[Task brief]:
Pull out each line of the data that includes the word "name".

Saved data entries
-- Opening Marker --
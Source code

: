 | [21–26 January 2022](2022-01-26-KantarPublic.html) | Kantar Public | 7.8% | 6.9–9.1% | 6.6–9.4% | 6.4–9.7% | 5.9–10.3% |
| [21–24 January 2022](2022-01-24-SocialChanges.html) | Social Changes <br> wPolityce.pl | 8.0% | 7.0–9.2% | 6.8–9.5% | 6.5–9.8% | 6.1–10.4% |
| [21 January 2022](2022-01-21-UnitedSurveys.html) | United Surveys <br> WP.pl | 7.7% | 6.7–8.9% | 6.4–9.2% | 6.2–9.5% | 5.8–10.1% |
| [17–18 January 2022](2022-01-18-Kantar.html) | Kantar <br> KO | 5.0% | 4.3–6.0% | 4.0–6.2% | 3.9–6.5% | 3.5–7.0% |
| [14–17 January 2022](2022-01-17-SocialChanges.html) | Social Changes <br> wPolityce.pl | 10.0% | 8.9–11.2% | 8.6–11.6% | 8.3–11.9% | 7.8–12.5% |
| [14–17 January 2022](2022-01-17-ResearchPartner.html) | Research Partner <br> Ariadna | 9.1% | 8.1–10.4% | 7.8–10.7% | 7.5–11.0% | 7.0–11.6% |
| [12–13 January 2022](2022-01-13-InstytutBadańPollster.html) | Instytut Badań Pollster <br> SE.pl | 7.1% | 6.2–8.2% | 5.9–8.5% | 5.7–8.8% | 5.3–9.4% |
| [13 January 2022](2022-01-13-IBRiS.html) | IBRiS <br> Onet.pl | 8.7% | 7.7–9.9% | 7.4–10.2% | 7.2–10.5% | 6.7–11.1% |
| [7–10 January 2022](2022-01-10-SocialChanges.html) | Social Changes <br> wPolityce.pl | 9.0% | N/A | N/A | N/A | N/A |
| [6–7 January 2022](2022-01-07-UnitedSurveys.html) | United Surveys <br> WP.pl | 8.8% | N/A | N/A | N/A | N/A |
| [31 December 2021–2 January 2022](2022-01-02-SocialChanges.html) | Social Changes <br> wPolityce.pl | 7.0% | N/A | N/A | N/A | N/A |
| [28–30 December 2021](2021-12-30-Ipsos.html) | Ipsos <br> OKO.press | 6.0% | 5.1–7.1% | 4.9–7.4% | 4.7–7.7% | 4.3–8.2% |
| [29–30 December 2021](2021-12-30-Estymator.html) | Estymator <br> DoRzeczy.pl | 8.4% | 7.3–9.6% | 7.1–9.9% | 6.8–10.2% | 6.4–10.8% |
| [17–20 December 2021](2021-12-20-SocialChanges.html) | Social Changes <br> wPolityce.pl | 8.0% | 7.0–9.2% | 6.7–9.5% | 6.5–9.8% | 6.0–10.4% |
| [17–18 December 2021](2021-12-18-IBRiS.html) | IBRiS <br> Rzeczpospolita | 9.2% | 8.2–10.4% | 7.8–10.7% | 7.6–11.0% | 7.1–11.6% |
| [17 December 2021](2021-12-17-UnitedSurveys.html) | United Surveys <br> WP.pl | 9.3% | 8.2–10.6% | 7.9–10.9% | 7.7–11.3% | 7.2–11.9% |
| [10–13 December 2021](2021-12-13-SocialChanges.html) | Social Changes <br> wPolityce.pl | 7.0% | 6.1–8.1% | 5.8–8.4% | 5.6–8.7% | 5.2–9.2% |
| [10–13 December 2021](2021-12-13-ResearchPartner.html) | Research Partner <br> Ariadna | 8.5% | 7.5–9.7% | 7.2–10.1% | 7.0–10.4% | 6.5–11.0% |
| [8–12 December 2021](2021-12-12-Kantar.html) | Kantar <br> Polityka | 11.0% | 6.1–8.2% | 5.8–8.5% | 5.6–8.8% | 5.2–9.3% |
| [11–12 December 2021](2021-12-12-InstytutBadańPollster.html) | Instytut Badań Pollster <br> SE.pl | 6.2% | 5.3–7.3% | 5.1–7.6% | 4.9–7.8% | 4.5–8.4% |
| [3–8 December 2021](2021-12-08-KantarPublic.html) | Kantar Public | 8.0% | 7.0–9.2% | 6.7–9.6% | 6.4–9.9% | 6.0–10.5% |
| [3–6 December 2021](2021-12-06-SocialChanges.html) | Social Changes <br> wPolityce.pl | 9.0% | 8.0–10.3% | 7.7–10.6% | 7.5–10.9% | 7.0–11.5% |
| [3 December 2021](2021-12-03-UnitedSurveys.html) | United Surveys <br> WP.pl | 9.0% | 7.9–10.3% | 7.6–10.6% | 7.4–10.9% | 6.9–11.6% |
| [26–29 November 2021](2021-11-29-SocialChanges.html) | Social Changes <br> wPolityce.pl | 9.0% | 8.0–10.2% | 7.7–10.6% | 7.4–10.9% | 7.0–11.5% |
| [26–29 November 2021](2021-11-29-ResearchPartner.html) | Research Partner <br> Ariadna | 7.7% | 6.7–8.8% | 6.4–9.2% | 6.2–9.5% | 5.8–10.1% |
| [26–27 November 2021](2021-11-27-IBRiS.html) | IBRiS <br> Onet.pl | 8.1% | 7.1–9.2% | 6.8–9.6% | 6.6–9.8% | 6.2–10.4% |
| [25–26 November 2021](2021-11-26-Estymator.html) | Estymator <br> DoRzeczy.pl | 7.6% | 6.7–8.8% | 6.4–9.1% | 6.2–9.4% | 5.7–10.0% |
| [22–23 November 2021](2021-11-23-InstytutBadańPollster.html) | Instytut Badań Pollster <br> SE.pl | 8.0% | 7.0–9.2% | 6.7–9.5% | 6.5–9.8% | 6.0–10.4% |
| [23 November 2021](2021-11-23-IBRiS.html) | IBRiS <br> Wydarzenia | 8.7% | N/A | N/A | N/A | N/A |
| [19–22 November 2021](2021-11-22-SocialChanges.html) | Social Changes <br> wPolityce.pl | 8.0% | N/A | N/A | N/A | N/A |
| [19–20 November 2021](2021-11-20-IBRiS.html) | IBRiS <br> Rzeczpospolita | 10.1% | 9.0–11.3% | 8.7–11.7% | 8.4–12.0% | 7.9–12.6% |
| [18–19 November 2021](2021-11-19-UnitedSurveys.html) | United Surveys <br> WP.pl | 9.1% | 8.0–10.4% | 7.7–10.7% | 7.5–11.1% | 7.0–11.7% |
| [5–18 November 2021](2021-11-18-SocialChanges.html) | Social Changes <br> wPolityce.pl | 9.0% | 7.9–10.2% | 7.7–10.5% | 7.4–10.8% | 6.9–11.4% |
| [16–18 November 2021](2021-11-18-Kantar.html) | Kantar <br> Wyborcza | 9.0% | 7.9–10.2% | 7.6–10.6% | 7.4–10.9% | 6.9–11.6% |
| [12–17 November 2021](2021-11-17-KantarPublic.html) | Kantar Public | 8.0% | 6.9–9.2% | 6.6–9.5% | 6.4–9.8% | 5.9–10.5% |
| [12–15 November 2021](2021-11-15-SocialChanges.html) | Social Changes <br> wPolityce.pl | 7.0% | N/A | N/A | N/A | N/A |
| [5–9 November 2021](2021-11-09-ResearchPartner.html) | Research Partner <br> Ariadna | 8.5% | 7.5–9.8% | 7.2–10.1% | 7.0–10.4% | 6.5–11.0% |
-- Closing Marker --
-- Opening Marker --
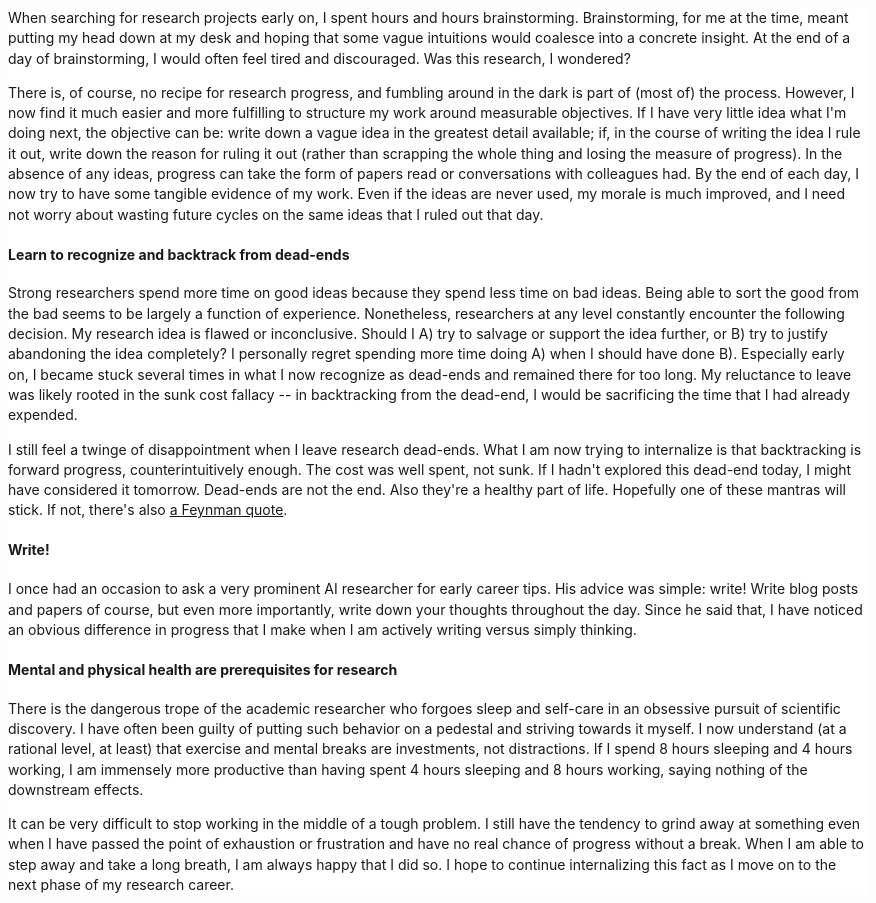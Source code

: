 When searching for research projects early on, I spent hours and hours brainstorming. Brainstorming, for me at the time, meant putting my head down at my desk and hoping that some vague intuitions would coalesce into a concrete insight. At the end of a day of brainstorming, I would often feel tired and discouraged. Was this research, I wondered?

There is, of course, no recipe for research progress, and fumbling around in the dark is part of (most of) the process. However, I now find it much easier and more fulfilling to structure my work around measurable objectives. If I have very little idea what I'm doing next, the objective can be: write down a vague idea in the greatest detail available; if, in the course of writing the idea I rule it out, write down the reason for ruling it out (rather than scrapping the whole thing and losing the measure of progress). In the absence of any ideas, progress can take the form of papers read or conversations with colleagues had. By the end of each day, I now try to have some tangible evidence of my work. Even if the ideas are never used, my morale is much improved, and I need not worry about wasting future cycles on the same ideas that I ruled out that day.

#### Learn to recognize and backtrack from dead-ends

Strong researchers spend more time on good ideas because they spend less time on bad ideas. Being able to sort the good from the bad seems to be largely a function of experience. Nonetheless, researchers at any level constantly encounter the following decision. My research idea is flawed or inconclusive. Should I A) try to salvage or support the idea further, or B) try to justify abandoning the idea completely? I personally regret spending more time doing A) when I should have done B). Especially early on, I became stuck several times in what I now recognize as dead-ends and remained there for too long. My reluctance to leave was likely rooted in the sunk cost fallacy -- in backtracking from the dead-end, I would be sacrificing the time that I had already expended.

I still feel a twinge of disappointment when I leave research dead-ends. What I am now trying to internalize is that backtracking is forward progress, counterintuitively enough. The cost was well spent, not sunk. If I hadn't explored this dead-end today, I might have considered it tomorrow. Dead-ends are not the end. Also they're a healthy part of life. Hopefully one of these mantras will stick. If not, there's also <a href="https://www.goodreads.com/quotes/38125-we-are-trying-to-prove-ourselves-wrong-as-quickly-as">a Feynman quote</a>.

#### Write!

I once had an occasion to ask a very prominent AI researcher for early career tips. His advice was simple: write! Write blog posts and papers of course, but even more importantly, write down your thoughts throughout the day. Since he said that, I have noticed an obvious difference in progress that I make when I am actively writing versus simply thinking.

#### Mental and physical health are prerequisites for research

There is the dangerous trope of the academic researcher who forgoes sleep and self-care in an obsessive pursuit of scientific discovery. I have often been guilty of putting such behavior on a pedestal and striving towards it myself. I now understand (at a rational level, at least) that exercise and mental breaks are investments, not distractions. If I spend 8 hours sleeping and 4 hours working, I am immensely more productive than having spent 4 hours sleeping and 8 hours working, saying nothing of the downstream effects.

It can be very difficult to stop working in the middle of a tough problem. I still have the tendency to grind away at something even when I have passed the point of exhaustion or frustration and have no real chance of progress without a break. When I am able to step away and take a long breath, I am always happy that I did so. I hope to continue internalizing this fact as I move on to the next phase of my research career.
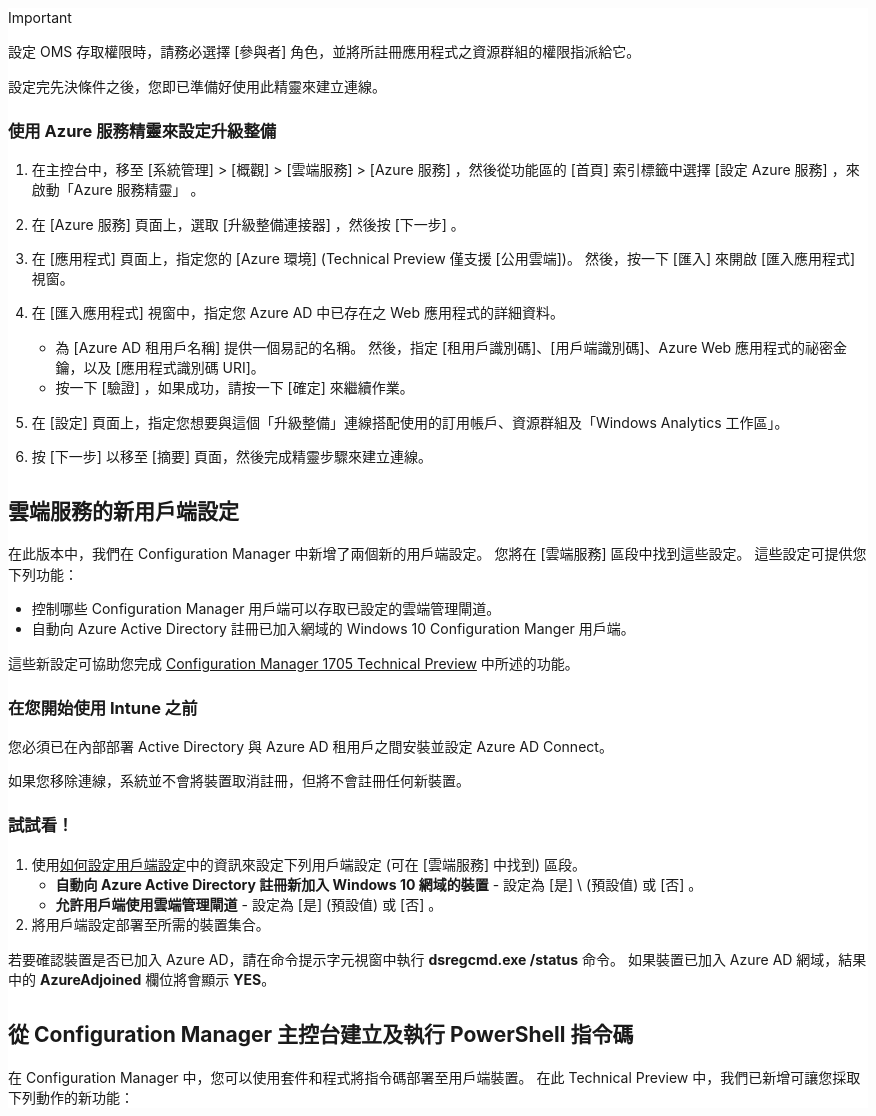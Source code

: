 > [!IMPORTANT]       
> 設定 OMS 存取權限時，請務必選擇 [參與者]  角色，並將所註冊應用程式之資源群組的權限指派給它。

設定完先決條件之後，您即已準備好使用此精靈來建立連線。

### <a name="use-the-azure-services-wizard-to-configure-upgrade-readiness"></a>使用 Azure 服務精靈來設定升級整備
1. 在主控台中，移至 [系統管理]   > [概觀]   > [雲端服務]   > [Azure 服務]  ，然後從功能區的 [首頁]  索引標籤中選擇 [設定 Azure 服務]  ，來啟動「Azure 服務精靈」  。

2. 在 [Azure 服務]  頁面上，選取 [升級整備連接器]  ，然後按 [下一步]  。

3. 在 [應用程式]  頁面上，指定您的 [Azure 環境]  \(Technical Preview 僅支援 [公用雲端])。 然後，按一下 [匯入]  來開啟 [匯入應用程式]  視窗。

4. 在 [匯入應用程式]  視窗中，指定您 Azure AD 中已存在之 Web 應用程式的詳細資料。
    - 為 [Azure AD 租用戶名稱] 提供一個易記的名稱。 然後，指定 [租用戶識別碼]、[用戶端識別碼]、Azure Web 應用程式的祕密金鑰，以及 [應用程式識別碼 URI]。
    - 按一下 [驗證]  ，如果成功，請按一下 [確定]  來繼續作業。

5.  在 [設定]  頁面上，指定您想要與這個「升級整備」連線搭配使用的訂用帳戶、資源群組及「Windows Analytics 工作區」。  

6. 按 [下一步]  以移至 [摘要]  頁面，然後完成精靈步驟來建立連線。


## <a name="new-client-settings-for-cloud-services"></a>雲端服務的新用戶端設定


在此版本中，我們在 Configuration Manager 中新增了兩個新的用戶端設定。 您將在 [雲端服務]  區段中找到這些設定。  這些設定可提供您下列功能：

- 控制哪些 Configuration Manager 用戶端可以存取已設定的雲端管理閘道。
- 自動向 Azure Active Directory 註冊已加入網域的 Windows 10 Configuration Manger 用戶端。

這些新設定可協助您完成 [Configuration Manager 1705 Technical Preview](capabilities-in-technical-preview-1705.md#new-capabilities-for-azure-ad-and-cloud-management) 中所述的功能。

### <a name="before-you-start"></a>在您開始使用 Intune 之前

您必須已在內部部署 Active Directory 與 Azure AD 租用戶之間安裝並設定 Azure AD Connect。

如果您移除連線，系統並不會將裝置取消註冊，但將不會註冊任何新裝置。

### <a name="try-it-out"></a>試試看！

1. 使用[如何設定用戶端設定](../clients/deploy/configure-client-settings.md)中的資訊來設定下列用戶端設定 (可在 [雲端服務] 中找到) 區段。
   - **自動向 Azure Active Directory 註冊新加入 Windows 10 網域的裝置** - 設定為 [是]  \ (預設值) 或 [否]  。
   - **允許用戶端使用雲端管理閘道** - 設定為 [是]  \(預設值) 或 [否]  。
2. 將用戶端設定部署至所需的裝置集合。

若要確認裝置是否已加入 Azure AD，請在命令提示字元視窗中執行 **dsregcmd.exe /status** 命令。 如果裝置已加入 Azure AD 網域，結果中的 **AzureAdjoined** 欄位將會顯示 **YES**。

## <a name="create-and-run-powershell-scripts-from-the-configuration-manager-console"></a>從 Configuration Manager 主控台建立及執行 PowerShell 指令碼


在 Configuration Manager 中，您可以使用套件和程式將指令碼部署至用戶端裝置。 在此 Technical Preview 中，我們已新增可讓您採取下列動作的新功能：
-- Closing Marker --
[Written solution]:
### <a name="use-the-azure-services-wizard-to-configure-upgrade-readiness"></a>使用 Azure 服務精靈來設定升級整備
## <a name="new-client-settings-for-cloud-services"></a>雲端服務的新用戶端設定
### <a name="before-you-start"></a>在您開始使用 Intune 之前
### <a name="try-it-out"></a>試試看！
## <a name="create-and-run-powershell-scripts-from-the-configuration-manager-console"></a>從 Configuration Manager 主控台建立及執行 PowerShell 指令碼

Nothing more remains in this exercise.